-- WORK REQUIRED --
The line containing "Cependant, dans le" marks the end; write out exactly every line from the start of the data up to and including it, without the pictures.

-- Stored data entries --

########################################

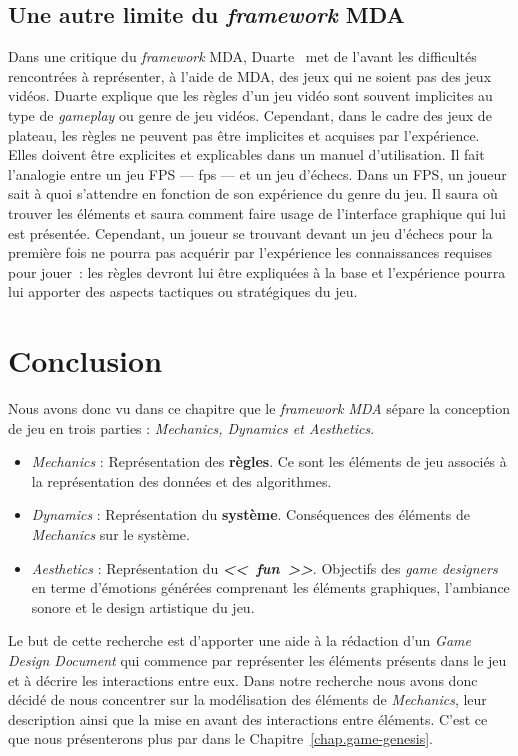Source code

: \subsection{Une autre limite du \emph{framework} MDA}
Dans une critique du \emph{framework} MDA, Duarte~\cite{GAMA_MDA} met de l'avant les difficultés  rencontr\'ees à représenter, \`a l'aide de MDA, des jeux qui ne soient pas des jeux vidéos. 
Duarte explique que les règles d'un jeu vidéo sont souvent implicites au type de \emph{gameplay} ou genre de jeu vidéos. 
Cependant, dans le cadre des jeux de plateau, les règles ne peuvent pas être implicites et acquises par l'expérience. 
Elles doivent être explicites et explicables dans un manuel d'utilisation. 
Il fait l'analogie entre un jeu FPS --- \gls{fps} --- et un jeu d'échecs. Dans un FPS, un joueur sait à quoi s'attendre en fonction de son expérience du genre du jeu. 
Il saura o\`u trouver les éléments et saura comment faire usage de l'interface graphique qui lui est présentée. 
Cependant, un joueur se trouvant devant un jeu d'échecs pour la première fois ne pourra pas acquérir par l'exp\'erience les connaissances requises pour jouer~: les règles devront lui être expliquées à la base et l'expérience pourra lui apporter des aspects tactiques ou strat\'egiques du jeu.

\section{Conclusion}

Nous avons donc vu dans ce chapitre que le \emph{framework MDA} sépare la conception de jeu en trois parties : \emph{Mechanics, Dynamics et Aesthetics}.
\begin{itemize}
    \item \emph{Mechanics} : Représentation des \textbf{règles}. Ce sont les éléments de jeu associés à la représentation des données et des algorithmes.
    \item \emph{Dynamics} : Représentation du \textbf{système}. Conséquences des éléments de \emph{Mechanics} sur le système.
    \item \emph{Aesthetics} : Représentation du \textbf{\emph{<<~fun~>>}}. Objectifs des \emph{game designers} en terme d'émotions générées comprenant les éléments graphiques, l'ambiance sonore et le design artistique du jeu.
\end{itemize}
Le but de cette recherche est d'apporter une aide à la rédaction d'un \emph{Game Design Document} qui commence par représenter les éléments présents dans le jeu et à décrire les interactions entre eux.
Dans notre recherche nous avons donc décidé de nous concentrer sur la modélisation des éléments de \emph{Mechanics}, leur description ainsi que la mise en avant des interactions entre éléments.
C'est ce que nous présenterons plus par dans le Chapitre~\ref{chap.game-genesis}.
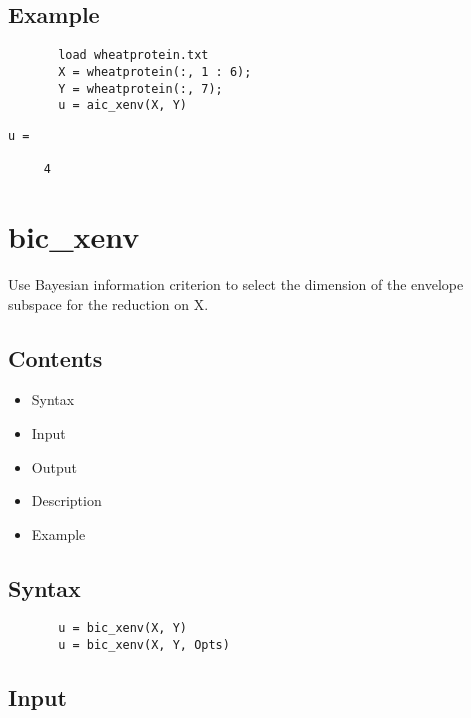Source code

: \documentclass[a4paper,11pt,openany]{memoir}
\begin{document}
\subsection*{Example}


\begin{verbatim}       load wheatprotein.txt
       X = wheatprotein(:, 1 : 6);
       Y = wheatprotein(:, 7);
       u = aic_xenv(X, Y)\end{verbatim}
    
        \color{lightgray}\ttfamily \begin{verbatim}
u =

     4

\end{verbatim} \rmfamily
\color{black}
    
\newpage

\rmfamily
\color{black}\section{bic\_xenv}

\begin{par}
Use Bayesian information criterion to select the dimension of the envelope subspace for the reduction on X.
\end{par} \vspace{1em}

\subsection*{Contents}

\begin{itemize}
\setlength{\itemsep}{-1ex}
   \item Syntax
   \item Input
   \item Output
   \item Description
   \item Example
\end{itemize}


\subsection*{Syntax}


\begin{verbatim}       u = bic_xenv(X, Y)
       u = bic_xenv(X, Y, Opts)\end{verbatim}
    

\subsection*{Input}
\end{document}
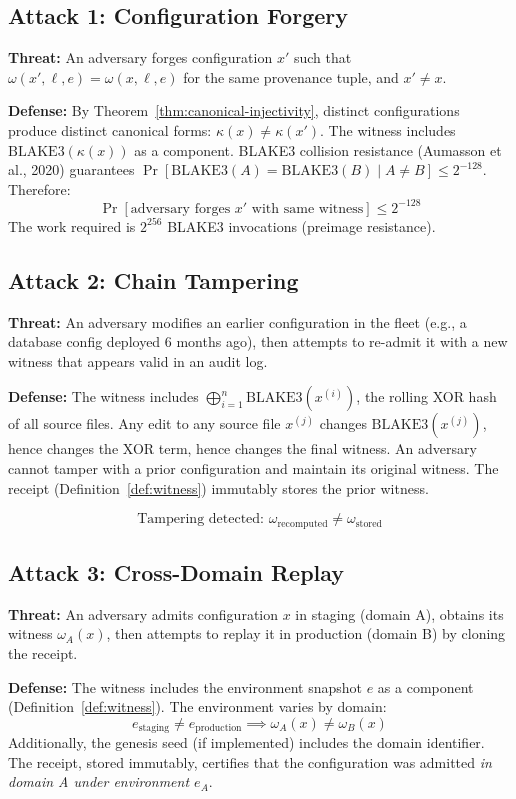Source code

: \documentclass[12pt, letterpaper]{report}
\theoremstyle{plain}
\theoremstyle{definition}
\theoremstyle{remark}
\begin{document}
\subsection{Attack 1: Configuration Forgery}

\textbf{Threat:} An adversary forges configuration $x'$ such that
$\omega(x', \ell, e) = \omega(x, \ell, e)$ for the same provenance tuple,
and $x' \neq x$.

\textbf{Defense:}
By Theorem~\ref{thm:canonical-injectivity}, distinct configurations produce
distinct canonical forms: $\kappa(x) \neq \kappa(x')$.
The witness includes $\mathrm{BLAKE3}(\kappa(x))$ as a component.
BLAKE3 collision resistance (Aumasson et al., 2020) guarantees
$\Pr[\mathrm{BLAKE3}(A) = \mathrm{BLAKE3}(B) \mid A \neq B] \leq 2^{-128}$.
Therefore:
\[
  \Pr[\text{adversary forges } x' \text{ with same witness}] \leq 2^{-128}
\]
The work required is $2^{256}$ BLAKE3 invocations (preimage resistance).

\subsection{Attack 2: Chain Tampering}

\textbf{Threat:} An adversary modifies an earlier configuration in the fleet
(e.g., a database config deployed 6 months ago), then attempts to re-admit
it with a new witness that appears valid in an audit log.

\textbf{Defense:}
The witness includes $\bigoplus_{i=1}^{n} \mathrm{BLAKE3}(x^{(i)})$,
the rolling XOR hash of all source files.
Any edit to any source file $x^{(j)}$ changes $\mathrm{BLAKE3}(x^{(j)})$,
hence changes the XOR term, hence changes the final witness.
An adversary cannot tamper with a prior configuration and maintain its
original witness. The receipt (Definition~\ref{def:witness}) immutably
stores the prior witness.

\[
  \text{Tampering detected: } \omega_{\mathrm{recomputed}} \neq \omega_{\mathrm{stored}}
\]

\subsection{Attack 3: Cross-Domain Replay}

\textbf{Threat:} An adversary admits configuration $x$ in staging (domain A),
obtains its witness $\omega_A(x)$, then attempts to replay it in production
(domain B) by cloning the receipt.

\textbf{Defense:}
The witness includes the environment snapshot $e$ as a component
(Definition~\ref{def:witness}). The environment varies by domain:
\[
  e_{\mathrm{staging}} \neq e_{\mathrm{production}}
  \implies \omega_A(x) \neq \omega_B(x)
\]
Additionally, the genesis seed (if implemented) includes the domain identifier.
The receipt, stored immutably, certifies that the configuration was admitted
\emph{in domain A under environment $e_A$}.
\end{document}
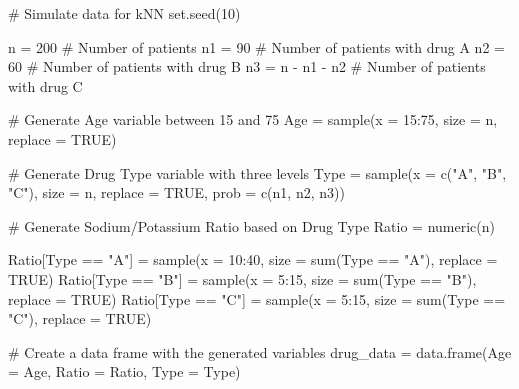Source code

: \documentclass[
  11pt,
]{book}
\makeatletter
\newenvironment{Shaded}{}{}
\newcommand{\AttributeTok}[1]{#1}
\newcommand{\CommentTok}[1]{\textcolor[rgb]{0.36,0.36,0.36}{#1}}
\newcommand{\ConstantTok}[1]{#1}
\newcommand{\DecValTok}[1]{#1}
\newcommand{\FunctionTok}[1]{#1}
\newcommand{\NormalTok}[1]{#1}
\newcommand{\OtherTok}[1]{\textcolor[rgb]{0.39,0.39,0.39}{#1}}
\newcommand{\SpecialCharTok}[1]{\textcolor[rgb]{0.39,0.39,0.39}{#1}}
\newcommand{\StringTok}[1]{\textcolor[rgb]{0.39,0.39,0.39}{#1}}
\newenvironment{kframe}{%
\medskip{}
\setlength{\fboxsep}{.8em}
 \def\at@end@of@kframe{}%
 \ifinner\ifhmode%
  \def\at@end@of@kframe{\end{minipage}}%
  \begin{minipage}{\columnwidth}%
 \fi\fi%
 \def\FrameCommand##1{\hskip\@totalleftmargin \hskip-\fboxsep
 \colorbox{shadecolor}{##1}\hskip-\fboxsep
     \hskip-\linewidth \hskip-\@totalleftmargin \hskip\columnwidth}%
 \MakeFramed {\advance\hsize-\width
   \@totalleftmargin\z@ \linewidth\hsize
   \@setminipage}}%
 {\par\unskip\endMakeFramed%
 \at@end@of@kframe}
\renewenvironment{Shaded}{\begin{kframe}}{\end{kframe}}
\theoremstyle{definition}
\theoremstyle{definition}
\theoremstyle{definition}
\theoremstyle{definition}
\theoremstyle{remark}
\makeatother
\begin{document}
\begin{Shaded}
\begin{Highlighting}[]
\CommentTok{\# Simulate data for kNN}
\FunctionTok{set.seed}\NormalTok{(}\DecValTok{10}\NormalTok{)}

\NormalTok{n  }\OtherTok{=} \DecValTok{200}         \CommentTok{\# Number of patients}
\NormalTok{n1 }\OtherTok{=} \DecValTok{90}          \CommentTok{\# Number of patients with drug A}
\NormalTok{n2 }\OtherTok{=} \DecValTok{60}          \CommentTok{\# Number of patients with drug B }
\NormalTok{n3 }\OtherTok{=}\NormalTok{ n }\SpecialCharTok{{-}}\NormalTok{ n1 }\SpecialCharTok{{-}}\NormalTok{ n2 }\CommentTok{\# Number of patients with drug C}

\CommentTok{\# Generate Age variable between 15 and 75}
\NormalTok{Age }\OtherTok{=} \FunctionTok{sample}\NormalTok{(}\AttributeTok{x =} \DecValTok{15}\SpecialCharTok{:}\DecValTok{75}\NormalTok{, }\AttributeTok{size =}\NormalTok{ n, }\AttributeTok{replace =} \ConstantTok{TRUE}\NormalTok{)}

\CommentTok{\# Generate Drug Type variable with three levels}
\NormalTok{Type }\OtherTok{=} \FunctionTok{sample}\NormalTok{(}\AttributeTok{x =} \FunctionTok{c}\NormalTok{(}\StringTok{"A"}\NormalTok{, }\StringTok{"B"}\NormalTok{, }\StringTok{"C"}\NormalTok{), }\AttributeTok{size =}\NormalTok{ n, }\AttributeTok{replace =} \ConstantTok{TRUE}\NormalTok{, }\AttributeTok{prob =} \FunctionTok{c}\NormalTok{(n1, n2, n3))}

\CommentTok{\# Generate Sodium/Potassium Ratio based on Drug Type}
\NormalTok{Ratio }\OtherTok{=} \FunctionTok{numeric}\NormalTok{(n)}

\NormalTok{Ratio[Type }\SpecialCharTok{==} \StringTok{"A"}\NormalTok{] }\OtherTok{=} \FunctionTok{sample}\NormalTok{(}\AttributeTok{x =} \DecValTok{10}\SpecialCharTok{:}\DecValTok{40}\NormalTok{, }\AttributeTok{size =} \FunctionTok{sum}\NormalTok{(Type }\SpecialCharTok{==} \StringTok{"A"}\NormalTok{), }\AttributeTok{replace =} \ConstantTok{TRUE}\NormalTok{)}
\NormalTok{Ratio[Type }\SpecialCharTok{==} \StringTok{"B"}\NormalTok{] }\OtherTok{=} \FunctionTok{sample}\NormalTok{(}\AttributeTok{x =}  \DecValTok{5}\SpecialCharTok{:}\DecValTok{15}\NormalTok{, }\AttributeTok{size =} \FunctionTok{sum}\NormalTok{(Type }\SpecialCharTok{==} \StringTok{"B"}\NormalTok{), }\AttributeTok{replace =} \ConstantTok{TRUE}\NormalTok{)}
\NormalTok{Ratio[Type }\SpecialCharTok{==} \StringTok{"C"}\NormalTok{] }\OtherTok{=} \FunctionTok{sample}\NormalTok{(}\AttributeTok{x =}  \DecValTok{5}\SpecialCharTok{:}\DecValTok{15}\NormalTok{, }\AttributeTok{size =} \FunctionTok{sum}\NormalTok{(Type }\SpecialCharTok{==} \StringTok{"C"}\NormalTok{), }\AttributeTok{replace =} \ConstantTok{TRUE}\NormalTok{)}

\CommentTok{\# Create a data frame with the generated variables}
\NormalTok{drug\_data }\OtherTok{=} \FunctionTok{data.frame}\NormalTok{(}\AttributeTok{Age =}\NormalTok{ Age, }\AttributeTok{Ratio =}\NormalTok{ Ratio, }\AttributeTok{Type =}\NormalTok{ Type)}
\end{Highlighting}
\end{Shaded}
\end{document}
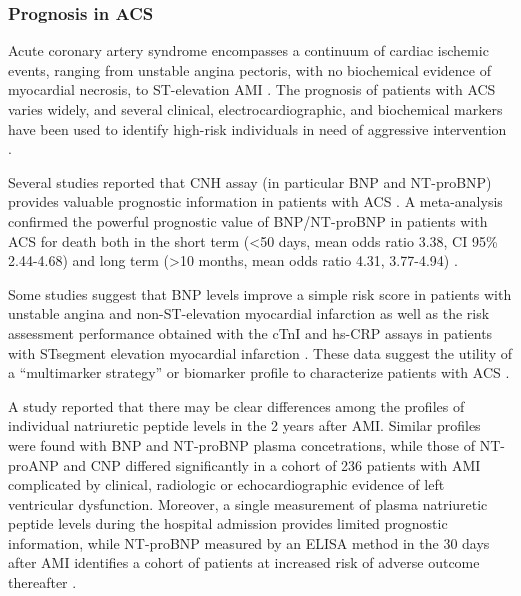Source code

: \documentclass[14pt,a4paper,onecolumn]{extarticle}
\begin{document}
\subsubsection{ Prognosis in ACS}

Acute coronary artery syndrome encompasses a continuum of cardiac ischemic events, ranging from unstable angina pectoris, with no biochemical evidence of myocardial necrosis, to ST-elevation AMI \citep{bib3221} \citep{bib3222}. The prognosis of patients with ACS varies widely, and several clinical, electrocardiographic, and biochemical markers have been used to identify high-risk individuals in need of aggressive intervention \citep{bib3222}.

Several studies reported that CNH assay (in particular BNP and NT-proBNP) provides valuable prognostic information in patients with ACS \citep{bib3117} \citep{bib3138} \citep{bib3223} \citep{bib3224} \citep{bib3225} \citep{bib3226} \citep{bib3227} \citep{bib3228} \citep{bib3229} \citep{bib3230} \citep{bib3231}. A meta-analysis confirmed the powerful prognostic value of BNP/NT-proBNP in patients with ACS for death both in the short term (<50 days, mean odds ratio 3.38, CI 95\% 2.44-4.68) and long term (>10 months, mean odds ratio 4.31, 3.77-4.94) \citep{bib376}.

Some studies suggest that BNP levels improve a simple risk score in patients with unstable angina and non-ST-elevation myocardial infarction \citep{bib3239} as well as the risk assessment performance obtained with the cTnI and hs-CRP assays in patients with STsegment elevation myocardial infarction \citep{bib3234}. These data suggest the utility of a “multimarker strategy” or biomarker profile to characterize patients with ACS \citep{bib378}.

A study reported that there may be clear differences among the profiles of individual natriuretic peptide levels in the 2 years after AMI. Similar profiles were found with BNP and NT-proBNP plasma concetrations, while those of NT-proANP and CNP differed significantly in a cohort of 236 patients with AMI complicated by clinical, radiologic or echocardiographic evidence of left ventricular dysfunction. Moreover, a single measurement of plasma natriuretic peptide levels during the hospital admission provides limited prognostic information, while NT-proBNP measured by an ELISA method in the 30 days after AMI identifies a cohort of patients at increased risk of adverse outcome thereafter \citep{bib3240}.
\end{document}
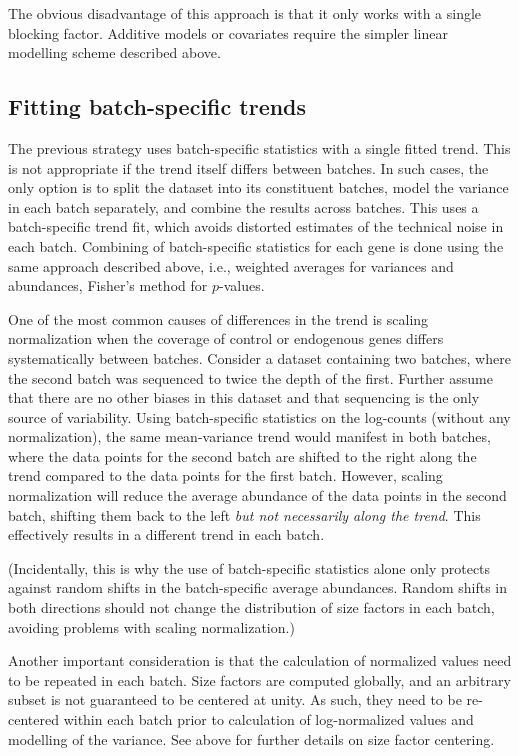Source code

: \documentclass{article}
\begin{document}
The obvious disadvantage of this approach is that it only works with a single blocking factor.
Additive models or covariates require the simpler linear modelling scheme described above.

\subsection{Fitting batch-specific trends}
The previous strategy uses batch-specific statistics with a single fitted trend.
This is not appropriate if the trend itself differs between batches.
In such cases, the only option is to split the dataset into its constituent batches, model the variance in each batch separately, and combine the results across batches.
This uses a batch-specific trend fit, which avoids distorted estimates of the technical noise in each batch.
Combining of batch-specific statistics for each gene is done using the same approach described above, i.e., weighted averages for variances and abundances, Fisher's method for $p$-values.

One of the most common causes of differences in the trend is scaling normalization when the coverage of control or endogenous genes differs systematically between batches.
Consider a dataset containing two batches, where the second batch was sequenced to twice the depth of the first.
Further assume that there are no other biases in this dataset and that sequencing is the only source of variability. 
Using batch-specific statistics on the log-counts (without any normalization), the same mean-variance trend would manifest in both batches,
where the data points for the second batch are shifted to the right along the trend compared to the data points for the first batch.
However, scaling normalization will reduce the average abundance of the data points in the second batch,
shifting them back to the left \textit{but not necessarily along the trend}.
This effectively results in a different trend in each batch.

(Incidentally, this is why the use of batch-specific statistics alone only protects against random shifts in the batch-specific average abundances.
Random shifts in both directions should not change the distribution of size factors in each batch, avoiding problems with scaling normalization.)

Another important consideration is that the calculation of normalized values need to be repeated in each batch.
Size factors are computed globally, and an arbitrary subset is not guaranteed to be centered at unity.
As such, they need to be re-centered within each batch prior to calculation of log-normalized values and modelling of the variance.
See above for further details on size factor centering.
\end{document}
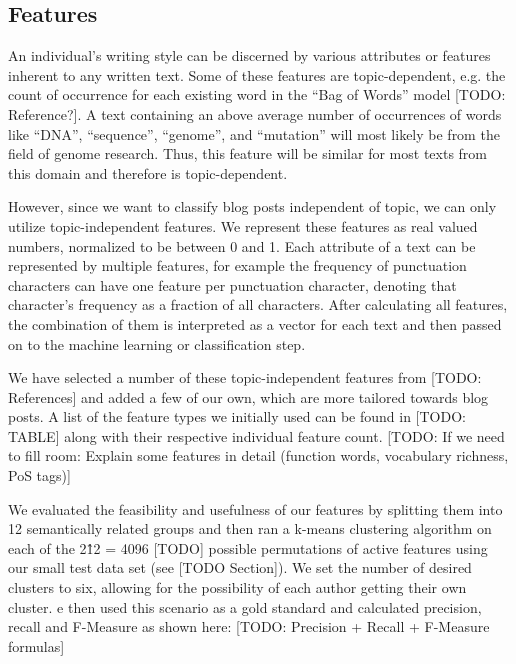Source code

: \subsection{Features}
\label{sec:feautres}

An individual's writing style can be discerned by various attributes or features inherent to any written text.
Some of these features are topic-dependent, e.g. the count of occurrence for each existing word in the “Bag of Words” model [TODO: Reference?].
A text containing an above average number of occurrences of words like “DNA”, “sequence”, “genome”, and “mutation” will most likely be from the field of genome research.
Thus, this feature will be similar for most texts from this domain and therefore is topic-dependent.


However, since we want to classify blog posts independent of topic, we can only utilize topic-independent features.
We represent these features as real valued numbers, normalized to be between 0 and 1.
Each attribute of a text can be represented by multiple features, for example the frequency of punctuation characters can have one feature per punctuation character, denoting that character's frequency as a fraction of all characters.
After calculating all features, the combination of them is interpreted as a vector for each text and then passed on to the machine learning or classification step.


We have selected a number of these topic-independent features from [TODO: References] and added a few of our own, which are more tailored towards blog posts.
A list of the feature types we initially used can be found in [TODO: TABLE] along with their respective individual feature count.
[TODO: If we need to fill room: Explain some features in detail (function words, vocabulary richness, PoS tags)]


We evaluated the feasibility and usefulness of our features by splitting them into 12 semantically related groups and then ran a k-means clustering algorithm on each of the 2\^12 = 4096 [TODO] possible permutations of active features using our small test data set (see [TODO Section]).
We set the number of desired clusters to six, allowing for the possibility of each author getting their own cluster. 
e then used this scenario as a gold standard and calculated precision, recall and F-Measure as shown here: [TODO: Precision + Recall + F-Measure formulas]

########################################

-- OUTPUT FOR THIS EXERCISE --
Source code

: \subsection{Une autre limite du \emph{framework} MDA}
Dans une critique du \emph{framework} MDA, Duarte~\cite{GAMA_MDA} met de l'avant les difficultés  rencontr\'ees à représenter, \`a l'aide de MDA, des jeux qui ne soient pas des jeux vidéos. 
Duarte explique que les règles d'un jeu vidéo sont souvent implicites au type de \emph{gameplay} ou genre de jeu vidéos. 
Cependant, dans le cadre des jeux de plateau, les règles ne peuvent pas être implicites et acquises par l'expérience. 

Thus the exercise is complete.